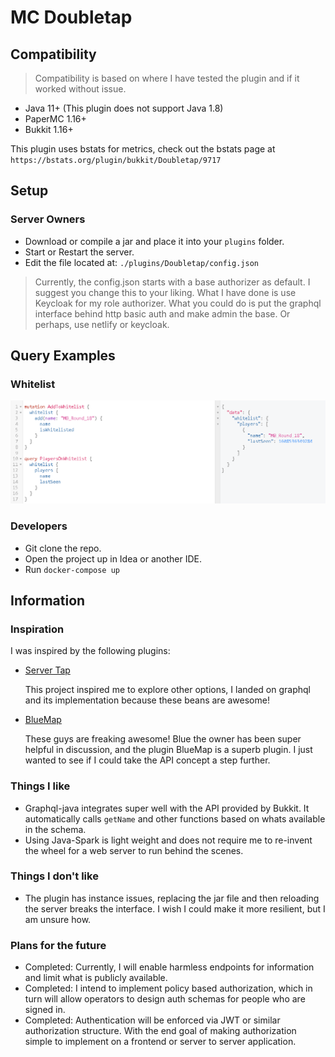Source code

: # MC Doubletap

## Compatibility 

> Compatibility is based on where I have tested the plugin and if it worked without issue.  

- Java 11+ (This plugin does not support Java 1.8)
- PaperMC 1.16+
- Bukkit 1.16+

This plugin uses bstats for metrics, check out the bstats page at `https://bstats.org/plugin/bukkit/Doubletap/9717`
## Setup

### Server Owners

- Download or compile a jar and place it into your `plugins` folder.
- Start or Restart the server. 
- Edit the file located at: `./plugins/Doubletap/config.json`

> Currently, the config.json starts with a base authorizer as default. I suggest you change this to your liking. 
> What I have done is use Keycloak for my role authorizer. 
> What you could do is put the graphql interface behind http basic auth and make admin the base. 
> Or perhaps, use netlify or keycloak. 

## Query Examples

### Whitelist

![](./docs/assets/query-example-01.png)

### Developers

- Git clone the repo.
- Open the project up in Idea or another IDE. 
- Run `docker-compose up`

## Information

### Inspiration 

I was inspired by the following plugins: 

- [Server Tap](https://servertap.io/) 
  
    This project inspired me to explore other options, I landed on graphql and its implementation because these beans are awesome! 
  
- [BlueMap](https://github.com/BlueMap-Minecraft/BlueMap)

    These guys are freaking awesome! Blue the owner has been super helpful in discussion, and the plugin BlueMap is a superb plugin. 
    I just wanted to see if I could take the API concept a step further.
  

### Things I like

- Graphql-java integrates super well with the API provided by Bukkit. It automatically calls `getName` and other functions based on whats available in the schema.
- Using Java-Spark is light weight and does not require me to re-invent the wheel for a web server to run behind the scenes. 


### Things I don't like

- The plugin has instance issues, replacing the jar file and then reloading the server breaks the interface. I wish I could make it more resilient, but I am unsure how. 

### Plans for the future

- Completed: Currently, I will enable harmless endpoints for information and limit what is publicly available. 
- Completed: I intend to implement policy based authorization, which in turn will allow operators to design auth schemas for people who are signed in. 
- Completed: Authentication will be enforced via JWT or similar authorization structure. With the end goal of making authorization simple to implement on a frontend or server to server application.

▶ [Work to complete]:
Reproduce the data exactly, please, and omit its pictures.

▶ [Solution for this exercise]:
Source code

: # MC Doubletap

## Compatibility 

> Compatibility is based on where I have tested the plugin and if it worked without issue.  

- Java 11+ (This plugin does not support Java 1.8)
- PaperMC 1.16+
- Bukkit 1.16+

This plugin uses bstats for metrics, check out the bstats page at `https://bstats.org/plugin/bukkit/Doubletap/9717`
## Setup

### Server Owners

- Download or compile a jar and place it into your `plugins` folder.
- Start or Restart the server. 
- Edit the file located at: `./plugins/Doubletap/config.json`

> Currently, the config.json starts with a base authorizer as default. I suggest you change this to your liking. 
> What I have done is use Keycloak for my role authorizer. 
> What you could do is put the graphql interface behind http basic auth and make admin the base. 
> Or perhaps, use netlify or keycloak. 

## Query Examples

### Whitelist

![](./docs/assets/query-example-01.png)

### Developers

- Git clone the repo.
- Open the project up in Idea or another IDE. 
- Run `docker-compose up`

## Information

### Inspiration 

I was inspired by the following plugins: 

- [Server Tap](https://servertap.io/) 
  
    This project inspired me to explore other options, I landed on graphql and its implementation because these beans are awesome! 
  
- [BlueMap](https://github.com/BlueMap-Minecraft/BlueMap)

    These guys are freaking awesome! Blue the owner has been super helpful in discussion, and the plugin BlueMap is a superb plugin. 
    I just wanted to see if I could take the API concept a step further.
  

### Things I like

- Graphql-java integrates super well with the API provided by Bukkit. It automatically calls `getName` and other functions based on whats available in the schema.
- Using Java-Spark is light weight and does not require me to re-invent the wheel for a web server to run behind the scenes. 


### Things I don't like

- The plugin has instance issues, replacing the jar file and then reloading the server breaks the interface. I wish I could make it more resilient, but I am unsure how. 

### Plans for the future

- Completed: Currently, I will enable harmless endpoints for information and limit what is publicly available. 
- Completed: I intend to implement policy based authorization, which in turn will allow operators to design auth schemas for people who are signed in. 
- Completed: Authentication will be enforced via JWT or similar authorization structure. With the end goal of making authorization simple to implement on a frontend or server to server application.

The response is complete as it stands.